Discussion in 'African Fat-tailed Geckos' started by aftmama, May 13, 2013.

  1. aftmama

    aftmama New Member

    I have an African Fat Tailed Gecko. He is one year old and has always been very healthy. He lives in a 10 gallon tank, with eco-bark as his substrate. Temperature in his cage is 85 in the day and 75 at night. I have a thermometer inside his cage. I have a humidity gauge inside too and it's usually about 80%. He has always been a good eater, I have recently switched to feeding him larger crickets that he really loves and seems to have no problems eating. I have recently moved and have started going to anew pet shop to buy his food where they dust his crickets. His crickets have never been dusted before. He is very active, his eyes are clear and his tail is nice and fat. But today I noticed a white deposit on his snout. He shed yesterday so I originally thought it was just a bit of extra skin but it looks like more than that. After doing some research I discovered that this new pet store put way too much calcium on his crickets (they were almost totally white with powder) and I'm now really worried that my poor gecko (Manolo) has overdosed on Calcium. I'm so worried and I don't know what to do. Is there anything I can do to help Manolo?
  2. mshrmheadcharge

    mshrmheadcharge Moderator Staff Member Premium Member

    Can you ask them to stop putting calcium powder on your crickets?
  3. cassicat4

    cassicat4 Subscribed User Premium Member

    I'm not sure I'm entirely following here, but I'll give it a shot.

    Standard practice for offering calcium to AFTs and Leopard Geckos is to gutload all prey, preferably with calcium-rich foods, and then dust the prey with calcium with D3 every other feeding for hatchlings-juveniles, and about 1-2 times a week for adults. Prey should then be dusted with a multivitamin powder once a week for both.
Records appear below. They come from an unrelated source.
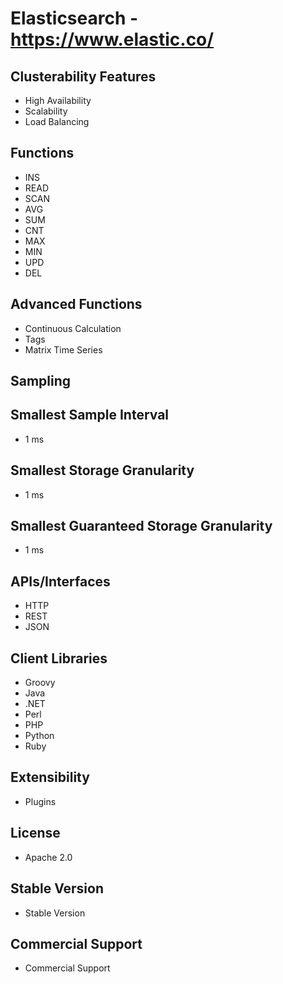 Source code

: # Elasticsearch - https://www.elastic.co/

## Clusterability Features
- High Availability
- Scalability
- Load Balancing

## Functions
- INS
- READ
- SCAN
- AVG
- SUM
- CNT
- MAX
- MIN
- UPD
- DEL

## Advanced Functions
- Continuous Calculation
- Tags
- Matrix Time Series

## Sampling

## Smallest Sample Interval
- 1 ms

## Smallest Storage Granularity
- 1 ms

## Smallest Guaranteed Storage Granularity
- 1 ms

## APIs/Interfaces
- HTTP
- REST
- JSON

## Client Libraries
- Groovy
- Java
- .NET
- Perl
- PHP
- Python
- Ruby

## Extensibility
- Plugins

## License
- Apache 2.0

## Stable Version
- Stable Version

## Commercial Support
- Commercial Support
    As well, a bowl of plain calcium (without D3) should be left in your gecko's enclosure at all times.

    If you haven't been dusting your prey at all before, then you certainly are NOT at risk of overdosing your gecko with pet store dusted crickets. If anything, your gecko may be slightly calcium-deficient or D3-deficient because of your practices.

    If you have been dusting, you still won't have anything to worry about. There's only so much powder a cricket can have on it before it falls off naturally, and having a cricket completely covered is ideal. Keep in mind you're attempting to offset the higher phosphorus-calcium ratio of crickets, hence why we dust in the first place.

    It would take a LOT of calcium over a long period of time to even come close to causing issues. I've never even heard of a case of calcium overdose in AFTs or Leopard Geckos, and this comes from speaking and dealing with many breeders and keepers over several years. It simply won't happen with standard dusting practices, and even going over or under the allotted amount temporarily won't make a difference.

    Now something with your husbandry and care that MAY cause issues in the future is your choice of substrate. Repti/Eco-bark is one of the worst substrates you can use because it poses a higher impaction risk as well as skin and eye irritation issues. If you're looking for a natural substrate, try sphagnum moss instead. It holds in humidity plus has a much lower risk of health issues.

    And for measuring temperatures...are you using analog controls? Because these are notorious for being inaccurate. You'll want to invest in a digital thermometer with a probe to ensure your temps are where they should be.

    I would also recommend upgrading your gecko to a 20 gal or 20 gal long tank. A 10 gal is just much too small for a gecko of that age to allow for space to move around plus accomodate all the bowls, hides, etc. that are required as well as providing a proper temperature gradient.